Bathing and Health

Bath time: Unnecessary, but “nice to have” items are tearless shampoo, baby cloths (small and softer than adult facecloths), and a moisturizer.

A baby bath tub is really nice to have when baby is so tiny and has limited motor control.  It allows you to be more hands free to focus on the washing and get it done as quickly as possible.  Plus you don’t always have to get in the big bathtub with them!  There are many different styles of newborn bath tubs.  DSC_0334.JPG - Version 2

Thermometer: There are different types available including armpit, rectum and ear.  The most accurate type is a rectal thermometer BUT usually people rely on an armpit thermometer.  Armpit thermometers are less invasive and decently correct.  There is one version that measures temperature with a swipe to the forehead however they are quite expensive.  Don’t waste your money.  These versions have far more inherent error.  You want to trust the reading that your thermometer gives you.
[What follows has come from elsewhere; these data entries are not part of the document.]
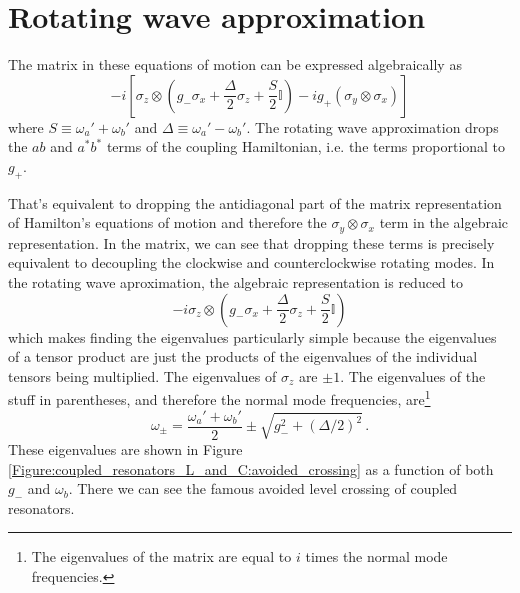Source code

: \documentclass{article}
\begin{document}
\section{Rotating wave approximation}

The matrix in these equations of motion can be expressed algebraically as
\begin{equation}
  -i \left[
    \sigma_z \otimes
      \left(
        g_- \sigma_x + \frac{\Delta}{2} \sigma_z + \frac{S}{2} \mathbb{I}
      \right)
    -i g_+ (\sigma_y \otimes \sigma_x)
  \right]
\end{equation}
where $S \equiv \omega_a' + \omega_b'$ and $\Delta \equiv \omega_a' - \omega_b'$.
The rotating wave approximation drops the $ab$ and $a^* b^*$ terms of the coupling Hamiltonian, i.e. the terms proportional to $g_+$.

That's equivalent to dropping the antidiagonal part of the matrix representation of Hamilton's equations of motion and therefore the $\sigma_y \otimes \sigma_x$ term in the algebraic representation.
In the matrix, we can see that dropping these terms is precisely equivalent to decoupling the clockwise and counterclockwise rotating modes.
In the rotating wave aproximation, the algebraic representation is reduced to
\begin{equation*}
  -i \sigma_z \otimes \left(
    g_- \sigma_x + \frac{\Delta}{2} \sigma_z + \frac{S}{2} \mathbb{I}
  \right)
\end{equation*}
which makes finding the eigenvalues particularly simple because the eigenvalues of a tensor product are just the products of the eigenvalues of the individual tensors being multiplied.
The eigenvalues of $\sigma_z$ are $\pm 1$.
The eigenvalues of the stuff in parentheses, and therefore the normal mode frequencies, are\footnote{The eigenvalues of the matrix are equal to $i$ times the normal mode frequencies.}
\begin{equation}
  \omega_\pm
  = \frac{\omega_a' + \omega_b'}{2} \pm \sqrt{g_-^2 + (\Delta / 2)^2 } \, .
\end{equation}
These eigenvalues are shown in Figure \ref{Figure:coupled_resonators_L_and_C:avoided_crossing} as a function of both $g_-$ and $\omega_b$.
There we can see the famous avoided level crossing of coupled resonators.
\end{document}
Vitamin D:  The recommendation for our geographical area is 400 IU of Vitamin D.   The Canadian Pediatric Society (2013) recommends  800 IU between October and April for the city of Edmonton and north.

You can purchase a flavored solution called D-Vi-Sol.  This stuff tastes god-awful so I refused to subject my kids to it.  No wonder the babies that I used to work with sometime had a tough time taking it.  I’d refuse it too.  Flavorless drops,  baby D Drops, are a slightly more expensive alternative.  The dose is only one drop so you can put it on your breast, a pacifier, a bottle nipple, or your finger.

 Umbilical cord care: Calendula oil and a Q tip.  This is a great way to clean the umbilical stump and helps it dry out faster.  This was recommended to me by Briar Hill Midwives and it worked beautifully but I only have a sample size of 2 babies.  Use it full strength on a Q-tip.  Be prepared – it gets kind of gooey around the umbilical cord as it dries out.  Any other suggestions out there?